What is “Divestiture Modeling”?
A divestiture is the sale of a segment, division, or asset of a company to another company. This term is most commonly used in the context of selling a non-core business unit (or a non-core part of the business) and it is the opposite of an acquisition. The process of divestiture modeling, a form of financial modeling, involves the building of a pro forma model that shows the impact on the valuation of the divestiture. It shows the accretion/dilution of key per-share metrics. An active divestiture program is increasingly critical for businesses keen to unlock value and enhance shareholder returns.
Broadly speaking, there are four types of divestitures for the purposes of modeling: a cash sale, a carve-out IPO (minority stake), a spin-off (new entity is created – shareholders get shares of both the parent and subsidiary), and a split-off (shareholders exchange parent shares for subsidiary shares). We will look at each of these in more detail.
Key Learning Points
- Divestiture modeling looks at the impact of a sale or spin-off (divestiture) on the underlying company
- It requires building a pro forma financial model looking at the impact of the divestiture on operations and valuation
- Usually, a divestiture is a non-core part of the business and the financial modeling should show the benefits of disposing of this part of the company
Divestiture Modeling – Introduction
Divestiture modeling involves taking the current group consolidated financials and converting them so that the divested business is no longer included. If we had a company with a divestiture, an analyst would split the current reported accounts into two sets of financials – one excluding the subsidiary and the other representing the subsidiary entity.

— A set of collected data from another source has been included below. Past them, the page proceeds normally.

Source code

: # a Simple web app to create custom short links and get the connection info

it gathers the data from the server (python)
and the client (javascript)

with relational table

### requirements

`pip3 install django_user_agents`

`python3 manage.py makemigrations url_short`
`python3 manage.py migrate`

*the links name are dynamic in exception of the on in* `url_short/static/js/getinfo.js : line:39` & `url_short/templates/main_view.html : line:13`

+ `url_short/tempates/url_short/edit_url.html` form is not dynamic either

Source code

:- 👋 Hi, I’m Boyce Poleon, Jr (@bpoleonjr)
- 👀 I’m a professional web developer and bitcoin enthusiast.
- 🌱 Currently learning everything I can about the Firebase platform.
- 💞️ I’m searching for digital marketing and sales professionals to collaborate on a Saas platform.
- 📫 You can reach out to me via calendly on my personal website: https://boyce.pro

There are several types of divestiture, and the modeling process can vary according to the type of sale. The accounting treatments will differ for divestiture options i.e. the accounting treatment will differ for various subsidiary options, be they private sale, IPO, or spin-off with or without carving out. It is also possible to assess the post-tax return generated by the use of proceeds vs. ROE (Return on Equity) sold.
If part of a company was to be split out and listed (via an IPO), it would not have a separate subsidiary. Instead, the group would now include a non-controlling interest – to represent a group of new external shareholders.
Divestiture Model Example (Deconsolidation of a Subsidiary – Private Sale)
Divestiture modeling is best illustrated through an example. We will use a technology company (United Technologies) divesting a subsidiary – Sikorsky Aircraft – which has been sold to another company. This example shows the accounting for the initial deconsolidation. We also adjust the United Technologies balance sheet and income statement for the previous year (2014) to show the impact of the sale for comparable purposes.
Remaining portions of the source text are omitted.